Aussi bien le réalisateur, Neil Marshall, ne prétend-il nullement avoir tourné un film historique, mais simplement un film d’action et d’aventure librement inspiré de ce sujet. Dans le film, la neuvième légion romaine est en réalité vite expédiée : elle est massacrée au cours d’un guet-apens (à coups de boules enflammées, comme dans Troie : copie ou source commune ?) par des Pictes, un peuple écossais vivant au delà du mur d’Hadrien alors en cours de construction (du moins dans le film, car en réalité son édification ne commence que quelques années après, en 122). Plutôt que le destin d’une légion entière, c’est celle d’une poignée de survivants romains, dont le centurion du titre, qui intéresse Marshall : le film relate leur périlleux retour vers la frontière de l’empire, dans un pays de nature sauvage, et la chasse à l’homme que mène contre eux une troupe de Pictes implacables menés par une cheftaine assoiffée de vengeance.

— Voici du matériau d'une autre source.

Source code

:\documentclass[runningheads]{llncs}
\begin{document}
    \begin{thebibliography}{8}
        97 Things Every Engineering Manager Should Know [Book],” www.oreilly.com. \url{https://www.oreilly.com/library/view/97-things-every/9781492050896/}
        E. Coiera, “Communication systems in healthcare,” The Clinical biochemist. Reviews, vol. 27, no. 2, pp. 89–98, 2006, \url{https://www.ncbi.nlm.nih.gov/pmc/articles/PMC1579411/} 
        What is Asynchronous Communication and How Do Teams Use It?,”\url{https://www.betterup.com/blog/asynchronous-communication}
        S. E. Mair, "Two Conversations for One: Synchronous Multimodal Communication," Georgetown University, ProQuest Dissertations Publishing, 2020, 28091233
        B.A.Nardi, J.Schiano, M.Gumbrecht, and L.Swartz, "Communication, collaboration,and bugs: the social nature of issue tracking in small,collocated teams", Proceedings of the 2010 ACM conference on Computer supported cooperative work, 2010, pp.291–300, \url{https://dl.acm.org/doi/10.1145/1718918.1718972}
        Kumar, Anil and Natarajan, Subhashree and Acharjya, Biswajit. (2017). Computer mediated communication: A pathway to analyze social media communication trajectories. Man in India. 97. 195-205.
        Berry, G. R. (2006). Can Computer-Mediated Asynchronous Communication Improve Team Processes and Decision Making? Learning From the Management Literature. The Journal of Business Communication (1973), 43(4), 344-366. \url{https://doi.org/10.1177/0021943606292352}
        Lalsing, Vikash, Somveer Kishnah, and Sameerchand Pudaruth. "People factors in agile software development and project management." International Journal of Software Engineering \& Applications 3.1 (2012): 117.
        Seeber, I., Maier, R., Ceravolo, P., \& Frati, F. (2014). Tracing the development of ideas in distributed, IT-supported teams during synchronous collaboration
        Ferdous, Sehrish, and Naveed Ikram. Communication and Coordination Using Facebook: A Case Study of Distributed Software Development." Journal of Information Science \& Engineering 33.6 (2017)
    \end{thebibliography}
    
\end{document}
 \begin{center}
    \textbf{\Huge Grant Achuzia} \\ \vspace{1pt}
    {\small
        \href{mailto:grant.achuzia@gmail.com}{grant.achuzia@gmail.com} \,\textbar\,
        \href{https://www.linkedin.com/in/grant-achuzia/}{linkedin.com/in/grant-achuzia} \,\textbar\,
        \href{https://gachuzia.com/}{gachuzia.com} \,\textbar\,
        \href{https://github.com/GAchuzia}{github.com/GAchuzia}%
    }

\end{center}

Neil Marshall s’est fait connaître par ses films d’horreur, plus précisément de survival horror (un groupe d’humains paniqués doit rester en vie malgré la menace de [insérez ici quelque chose d’horrible]). On pouvait donc craindre un film dans la lignée de 300 de Zack Snyder (dont je parlais dans un précédent billet), avec une Antiquité fantasmée et une complaisante dans la violence… mais ce n’est nullement le cas. De la violence, certes, il y en a, mais elle n’est pas du tout filmée de la même façon, ni présentée de la même façon. Nul paysage lourdement retouché, nul ralenti sur les gerbes de sang, nulle musique de heavy metal : seulement des combats réalistes, dont la brutalité est montrée crûment mais n’est en rien exaltée. Si les Spartiates de 300 sont nés pour la guerre et semblent prendre leur pied dans la mêlée, tel n’est pas le cas des légionnaires romains de Centurion. Ils ont faim, froid, sommeil, ils veulent rentrer chez eux et sont terrifiés par la menace omniprésente des Pictes qui connaissent parfaitement ce pays inconnu d’eux, où ils vont mourir les uns après les autres. Bien sûr, il n’y a pas plus de façon de filmer neutre que de style neutre en écriture, mais la réalisation s’en tient, il me semble, aux conventions du film d’aventure, en s’autorisant seulement quelques moments épiques, notamment dans la virtuosité du combat final.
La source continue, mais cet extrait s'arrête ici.